About The UCCS Aging Center
The mission of the UCCS Aging Center is to enhance the quality of life for older adults and their families through excellence in psychological training, services, research, and integrated care partnerships.Aging Center History

In January 1999, the UCCS Aging Center (then called the CU Aging Center) opened its doors in the Golf Acres Shopping Center on North Hancock Avenue in Colorado Springs. Its purpose was to serve as a training clinic for the still-developing UCCS doctoral program in clinical geropsychology as well as a community mental health clinic for underserved older adults.
In its first year, four part-time faculty and staff and three master's students at the Aging Center provided 460 hours of service to 70 clients. In 2005, three second-year doctoral students began training at the Aging Center; at that time, the UCCS Clinical Psychology Ph.D. program, with an emphasis in Geropsychology, was one of only four in the country, and the first in the Rocky Mountain region.
In 2012, the Aging Center received the Joe Henjum Senior Accolades Award for Integrated Caregiver Services, following the previous year's honor from the El Pomar Foundation Awards of Excellence as a finalist in the health care category. The UCCS Clinical Psychology Ph.D. program was also selected by the Council of Professional Geropsychology Training Programs for the 2012 Innovative Training Award.

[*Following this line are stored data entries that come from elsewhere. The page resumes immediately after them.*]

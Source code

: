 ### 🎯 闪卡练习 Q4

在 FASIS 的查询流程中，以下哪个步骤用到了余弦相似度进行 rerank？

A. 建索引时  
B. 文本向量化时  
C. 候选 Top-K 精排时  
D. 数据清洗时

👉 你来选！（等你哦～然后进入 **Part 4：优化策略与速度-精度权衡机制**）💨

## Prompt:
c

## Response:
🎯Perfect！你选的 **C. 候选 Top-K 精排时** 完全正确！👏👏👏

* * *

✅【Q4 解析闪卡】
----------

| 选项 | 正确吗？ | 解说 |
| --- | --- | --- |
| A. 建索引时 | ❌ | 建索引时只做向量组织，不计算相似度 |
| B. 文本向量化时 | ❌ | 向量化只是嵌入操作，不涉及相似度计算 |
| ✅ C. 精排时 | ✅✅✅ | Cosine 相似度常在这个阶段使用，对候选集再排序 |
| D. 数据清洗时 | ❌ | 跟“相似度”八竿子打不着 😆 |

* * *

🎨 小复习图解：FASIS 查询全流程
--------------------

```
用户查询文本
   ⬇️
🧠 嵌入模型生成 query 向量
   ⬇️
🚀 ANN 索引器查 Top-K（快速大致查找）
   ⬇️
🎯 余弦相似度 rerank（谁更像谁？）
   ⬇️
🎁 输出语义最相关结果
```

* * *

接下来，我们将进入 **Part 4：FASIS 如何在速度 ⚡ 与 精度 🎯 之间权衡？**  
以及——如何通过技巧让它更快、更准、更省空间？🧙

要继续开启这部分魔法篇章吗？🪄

In 2014, the Aging Center moved to the Lane Center for Academic Health Sciences on the UCCS campus. Most recently, the Aging Center celebrated its 25th anniversary in 2024, continuing the tradition of training doctoral- and master’s-level psychology graduate students in addition to expanding to training of master’s-level social work students.
Academic Focus

The Aging Center is a nonprofit mental health clinic affiliated with the University of Colorado Colorado Springs (UCCS). It is currently one of the few psychology training clinics that addresses practicum and predoctoral internship training requirements in geropsychology. Clinical training focuses on core competencies in assessment, including Memory Clinic screening and comprehensive neuropsychological evaluations, and both individual- and group-based intervention. Trainees gain experience addressing the mental health needs of older adults and their caregivers through provision of individual psychotherapy and facilitation of process- and skills-based groups including Caregiver Family Therapy (CFT), mindfulness skills, and cognitive skills training.